PepsiCo is a good example of an all-time SAP customer who run best with SAP since years. And in 2012, they decided to extend the scope of their partnership with SAP to now also include the Enterprise Central, the HR software from SuccessFactors delivered through the cloud, and Business Warehouse on HANA. With that, they can manage their 300,000 people in 80 different countries much better, develop the right skills and get high speed in reporting so people make better decisions to run the business better. They realize that having one vendor for applications, analytics, mobile and cloud is a huge advantage if you want to keep costs low and value high. And they realize that their future infrastructure is in main memory in SAP HANA.
So in many ways, 2012 was the tipping point, the moment it got clear that the strategy works and the shift is happening. And that is true for SAP in 2 major categories, one, of course, the cloud. As mentioned, we have become a very serious large cloud vendor and we're redefining cloud for the enterprise. With the acquisition of SuccessFactors and the addition of the SAP cloud innovation portfolio, 2012 was really the tipping point where we could prove the value of having cloud solutions that integrate in real-time to the on-premise software. We cover now 4 dimensions: relationship to customers, relationship to suppliers, relationship to people and, of course, the financial relationships. And with that, we can extend beyond the reach of the traditional on-premise software. And of course, for companies who don't want to spend time on IT at all, they can run the entire business in our suite in the cloud.

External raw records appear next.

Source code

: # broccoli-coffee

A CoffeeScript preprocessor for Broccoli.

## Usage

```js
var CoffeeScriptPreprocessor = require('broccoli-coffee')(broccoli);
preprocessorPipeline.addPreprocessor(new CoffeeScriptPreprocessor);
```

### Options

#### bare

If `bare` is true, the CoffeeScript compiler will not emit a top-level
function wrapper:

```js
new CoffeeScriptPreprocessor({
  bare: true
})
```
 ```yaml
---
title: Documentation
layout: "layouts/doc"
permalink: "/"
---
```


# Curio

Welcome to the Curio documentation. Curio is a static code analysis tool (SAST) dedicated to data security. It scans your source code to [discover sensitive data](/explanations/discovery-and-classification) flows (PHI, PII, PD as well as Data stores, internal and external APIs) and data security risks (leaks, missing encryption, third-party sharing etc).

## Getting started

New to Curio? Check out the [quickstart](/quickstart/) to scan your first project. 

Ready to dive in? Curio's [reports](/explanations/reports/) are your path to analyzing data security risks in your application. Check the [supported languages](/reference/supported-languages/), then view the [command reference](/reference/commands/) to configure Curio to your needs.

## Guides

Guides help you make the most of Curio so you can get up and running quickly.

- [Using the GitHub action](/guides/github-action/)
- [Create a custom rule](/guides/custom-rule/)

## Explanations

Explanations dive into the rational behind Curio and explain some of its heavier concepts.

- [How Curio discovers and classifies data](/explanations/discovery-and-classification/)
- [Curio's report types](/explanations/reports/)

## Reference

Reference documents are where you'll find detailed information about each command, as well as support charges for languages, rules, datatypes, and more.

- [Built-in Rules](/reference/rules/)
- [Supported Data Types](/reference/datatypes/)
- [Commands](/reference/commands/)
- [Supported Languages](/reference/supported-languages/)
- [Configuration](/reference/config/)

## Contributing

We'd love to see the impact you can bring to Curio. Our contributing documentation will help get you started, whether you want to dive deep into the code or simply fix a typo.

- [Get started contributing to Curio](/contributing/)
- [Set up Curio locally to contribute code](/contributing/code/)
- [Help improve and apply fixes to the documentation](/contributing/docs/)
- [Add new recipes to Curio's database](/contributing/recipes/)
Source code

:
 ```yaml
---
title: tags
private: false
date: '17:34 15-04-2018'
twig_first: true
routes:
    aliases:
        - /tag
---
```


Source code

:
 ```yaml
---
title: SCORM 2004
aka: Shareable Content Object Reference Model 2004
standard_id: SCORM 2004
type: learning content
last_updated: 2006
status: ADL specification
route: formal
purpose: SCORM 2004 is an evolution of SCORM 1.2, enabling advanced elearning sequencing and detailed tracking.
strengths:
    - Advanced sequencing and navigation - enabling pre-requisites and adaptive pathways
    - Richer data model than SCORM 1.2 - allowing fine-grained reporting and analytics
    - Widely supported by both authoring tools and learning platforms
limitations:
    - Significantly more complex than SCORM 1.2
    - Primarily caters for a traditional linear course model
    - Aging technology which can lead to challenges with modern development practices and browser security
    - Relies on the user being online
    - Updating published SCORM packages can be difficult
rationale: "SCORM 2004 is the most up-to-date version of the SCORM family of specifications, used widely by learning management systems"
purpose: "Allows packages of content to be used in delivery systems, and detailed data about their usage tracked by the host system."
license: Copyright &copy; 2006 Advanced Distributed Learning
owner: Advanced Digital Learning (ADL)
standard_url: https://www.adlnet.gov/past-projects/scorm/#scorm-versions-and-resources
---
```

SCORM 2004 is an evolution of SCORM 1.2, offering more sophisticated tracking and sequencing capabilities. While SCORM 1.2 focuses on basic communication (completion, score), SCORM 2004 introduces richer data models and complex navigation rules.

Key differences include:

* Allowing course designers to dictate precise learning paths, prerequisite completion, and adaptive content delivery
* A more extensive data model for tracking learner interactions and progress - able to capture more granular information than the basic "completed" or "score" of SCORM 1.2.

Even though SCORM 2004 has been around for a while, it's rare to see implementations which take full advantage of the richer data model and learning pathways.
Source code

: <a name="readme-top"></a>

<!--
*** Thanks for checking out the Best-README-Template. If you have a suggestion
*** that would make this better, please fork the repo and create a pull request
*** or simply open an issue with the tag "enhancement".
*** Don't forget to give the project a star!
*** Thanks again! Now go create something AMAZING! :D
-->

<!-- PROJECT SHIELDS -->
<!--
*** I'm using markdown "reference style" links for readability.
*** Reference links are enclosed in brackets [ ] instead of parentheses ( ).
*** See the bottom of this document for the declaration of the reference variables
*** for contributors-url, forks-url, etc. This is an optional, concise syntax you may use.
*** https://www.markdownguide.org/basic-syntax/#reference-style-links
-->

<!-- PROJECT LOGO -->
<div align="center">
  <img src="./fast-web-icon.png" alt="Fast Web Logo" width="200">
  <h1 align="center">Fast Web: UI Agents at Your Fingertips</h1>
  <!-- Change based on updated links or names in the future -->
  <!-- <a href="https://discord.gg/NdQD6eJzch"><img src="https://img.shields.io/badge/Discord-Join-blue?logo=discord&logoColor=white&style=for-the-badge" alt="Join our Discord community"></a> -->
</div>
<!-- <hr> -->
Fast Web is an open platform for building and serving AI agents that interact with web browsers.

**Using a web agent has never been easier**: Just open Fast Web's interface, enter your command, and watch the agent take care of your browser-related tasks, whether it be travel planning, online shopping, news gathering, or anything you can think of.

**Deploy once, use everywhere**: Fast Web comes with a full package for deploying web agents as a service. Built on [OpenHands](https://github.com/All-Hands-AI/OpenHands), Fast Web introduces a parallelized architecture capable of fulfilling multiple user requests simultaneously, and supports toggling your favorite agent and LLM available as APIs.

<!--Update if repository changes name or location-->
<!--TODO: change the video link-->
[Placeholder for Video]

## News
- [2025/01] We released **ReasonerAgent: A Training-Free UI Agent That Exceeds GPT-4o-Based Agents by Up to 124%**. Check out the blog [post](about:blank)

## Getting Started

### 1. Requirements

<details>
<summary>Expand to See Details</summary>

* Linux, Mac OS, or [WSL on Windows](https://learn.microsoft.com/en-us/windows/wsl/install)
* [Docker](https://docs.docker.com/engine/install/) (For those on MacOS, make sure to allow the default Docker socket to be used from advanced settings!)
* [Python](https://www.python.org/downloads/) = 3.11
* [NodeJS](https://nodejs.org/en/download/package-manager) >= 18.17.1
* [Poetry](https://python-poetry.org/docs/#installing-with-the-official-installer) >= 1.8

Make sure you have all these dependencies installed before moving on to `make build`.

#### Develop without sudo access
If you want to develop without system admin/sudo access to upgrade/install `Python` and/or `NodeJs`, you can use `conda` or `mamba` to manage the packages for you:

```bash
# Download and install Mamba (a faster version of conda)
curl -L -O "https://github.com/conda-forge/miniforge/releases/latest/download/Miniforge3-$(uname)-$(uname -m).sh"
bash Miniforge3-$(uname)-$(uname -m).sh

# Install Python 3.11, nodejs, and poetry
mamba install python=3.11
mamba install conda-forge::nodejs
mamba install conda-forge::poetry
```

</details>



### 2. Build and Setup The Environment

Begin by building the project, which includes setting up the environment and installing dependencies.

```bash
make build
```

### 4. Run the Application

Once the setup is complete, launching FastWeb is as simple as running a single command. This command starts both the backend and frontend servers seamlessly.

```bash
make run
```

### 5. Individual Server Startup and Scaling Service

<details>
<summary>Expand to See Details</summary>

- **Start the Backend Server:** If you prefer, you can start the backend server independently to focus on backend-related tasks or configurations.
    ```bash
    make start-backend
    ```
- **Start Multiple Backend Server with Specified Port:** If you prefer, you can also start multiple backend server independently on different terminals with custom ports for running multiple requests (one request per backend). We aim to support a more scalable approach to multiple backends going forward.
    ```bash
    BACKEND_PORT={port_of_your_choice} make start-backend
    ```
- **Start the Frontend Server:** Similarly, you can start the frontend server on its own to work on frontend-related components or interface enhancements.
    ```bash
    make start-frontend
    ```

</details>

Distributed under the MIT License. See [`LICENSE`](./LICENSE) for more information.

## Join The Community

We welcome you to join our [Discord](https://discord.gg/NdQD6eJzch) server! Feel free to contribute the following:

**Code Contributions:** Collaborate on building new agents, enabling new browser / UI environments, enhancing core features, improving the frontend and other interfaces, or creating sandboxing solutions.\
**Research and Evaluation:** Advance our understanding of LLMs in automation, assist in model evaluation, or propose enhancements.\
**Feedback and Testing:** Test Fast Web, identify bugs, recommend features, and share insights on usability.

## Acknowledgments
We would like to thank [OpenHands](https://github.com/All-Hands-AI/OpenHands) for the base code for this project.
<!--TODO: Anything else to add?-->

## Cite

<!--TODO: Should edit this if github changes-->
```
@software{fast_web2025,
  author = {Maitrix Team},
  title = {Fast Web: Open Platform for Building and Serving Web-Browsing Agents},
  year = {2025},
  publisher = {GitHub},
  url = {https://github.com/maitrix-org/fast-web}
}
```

This slide shows you customers that were SAP customers and have now chosen to add on SuccessFactors' capabilities in the cloud, more than 250 companies in Q4. Actually, the win rate of SuccessFactors as part of SAP is now 3x higher. That shows that SAP customers prefer cloud from SAP now. And I think Lars would say, and I'm sure he might later, that 2013 will be legendary based on the growth that he have seen in 2012.
And finally, we added Ariba as well to the cloud with that, redefining cloud not just to be about software as a service but the value of a network effect in the cloud. With Ariba, we have the largest enterprise network in the cloud. And companies will benefit from this additional value of connecting with other companies and optimizing their processes across company boundaries, not just within company boundaries.
We are a major player in the cloud. We have the most users. We have the broadest portfolio, the most consistent portfolio, and with Ariba, the largest cloud-based business network in the world. We are in a very, very good spot to become a EUR 2 billion cloud player by 2015 and, as Werner mentioned, a profitable cloud business.
The second big invention that really changes the game in the industry is, of course, HANA. And with HANA, we are challenging a number of fundamental assumptions. I remember an analyst meeting back in 2010 where I was asked, what is the most important decision that the board of SAP needs to make in the coming years for its success? And I said, it is probably how we choose to leverage the in-memory computing technology. I think we are now proving that, that was the right statement.
Since 2010, our team, led by our innovator, Vishal Sikka, have not just delivered and reinvented real-time computing, they have probably made the biggest breakthrough happen in the enterprise computing industry the last 20 years. HANA is challenging the mature database and redefining real-time and adding simplicity.
HANA was delivered in 3 stages, as visioned by our co-founder and Chairman, Hasso Plattner. We started with a sidecar as an accelerator back in 2010. In '11, we delivered Business Warehouse on HANA, for the first time replacing the disk-based relational database in a system and giving real-time-ness to analytics. And a very important launch was a couple of weeks ago, on the 10th of January, when we launched the Business Suite on HANA. With that, for the first time in history, we have a transactional and an analytical environment running on one real-time in-memory-based database. This will change the way businesses are run. We believe that, with this, starts a new era of enterprise computing, like we started a new era in '92 with R/3. We chose not to call it R/4 because we are delivering this in non-disruptive way to our customers, which means we expect faster adoption because of the value of the business we're running on HANA.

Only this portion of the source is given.